| Work to be completed |
Where the data below has the string "more", return the whole line.

[Extracted records]
┄┄┄┄┄┄

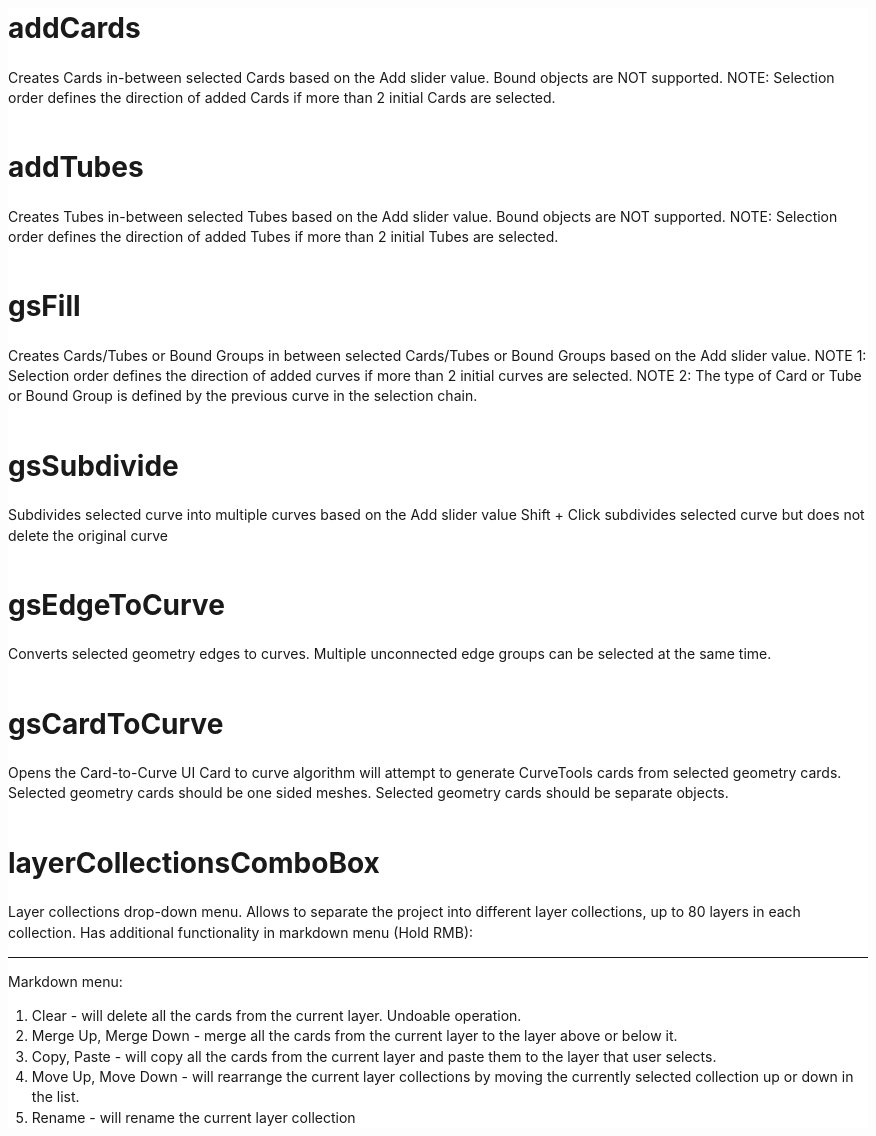 # addCards
Creates Cards in-between selected Cards based on the Add slider value.
Bound objects are NOT supported.
NOTE: Selection order defines the direction of added Cards if more than 2 initial Cards are selected.

# addTubes
Creates Tubes in-between selected Tubes based on the Add slider value.
Bound objects are NOT supported.
NOTE: Selection order defines the direction of added Tubes if more than 2 initial Tubes are selected.

# gsFill
Creates Cards/Tubes or Bound Groups in between selected Cards/Tubes or Bound Groups based on the Add slider value.
NOTE 1: Selection order defines the direction of added curves if more than 2 initial curves are selected.
NOTE 2: The type of Card or Tube or Bound Group is defined by the previous curve in the selection chain.

# gsSubdivide
Subdivides selected curve into multiple curves based on the Add slider value
Shift + Click subdivides selected curve but does not delete the original curve

# gsEdgeToCurve
Converts selected geometry edges to curves.
Multiple unconnected edge groups can be selected at the same time.

# gsCardToCurve
Opens the Card-to-Curve UI
Card to curve algorithm will attempt to generate CurveTools cards from selected geometry cards.
Selected geometry cards should be one sided meshes.
Selected geometry cards should be separate objects.

# layerCollectionsComboBox
Layer collections drop-down menu.
Allows to separate the project into different layer collections, up to 80 layers in each collection.
Has additional functionality in markdown menu (Hold RMB):
***
Markdown menu:
1. Clear - will delete all the cards from the current layer. Undoable operation.
2. Merge Up, Merge Down - merge all the cards from the current layer to the layer above or below it.
3. Copy, Paste - will copy all the cards from the current layer and paste them to the layer that user selects.
4. Move Up, Move Down - will rearrange the current layer collections by moving the currently selected collection up or down in the list.
5. Rename - will rename the current layer collection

┄┄┄┄┄┄

| Exercise response |
NOTE: Selection order defines the direction of added Cards if more than 2 initial Cards are selected.
NOTE: Selection order defines the direction of added Tubes if more than 2 initial Tubes are selected.
NOTE 1: Selection order defines the direction of added curves if more than 2 initial curves are selected.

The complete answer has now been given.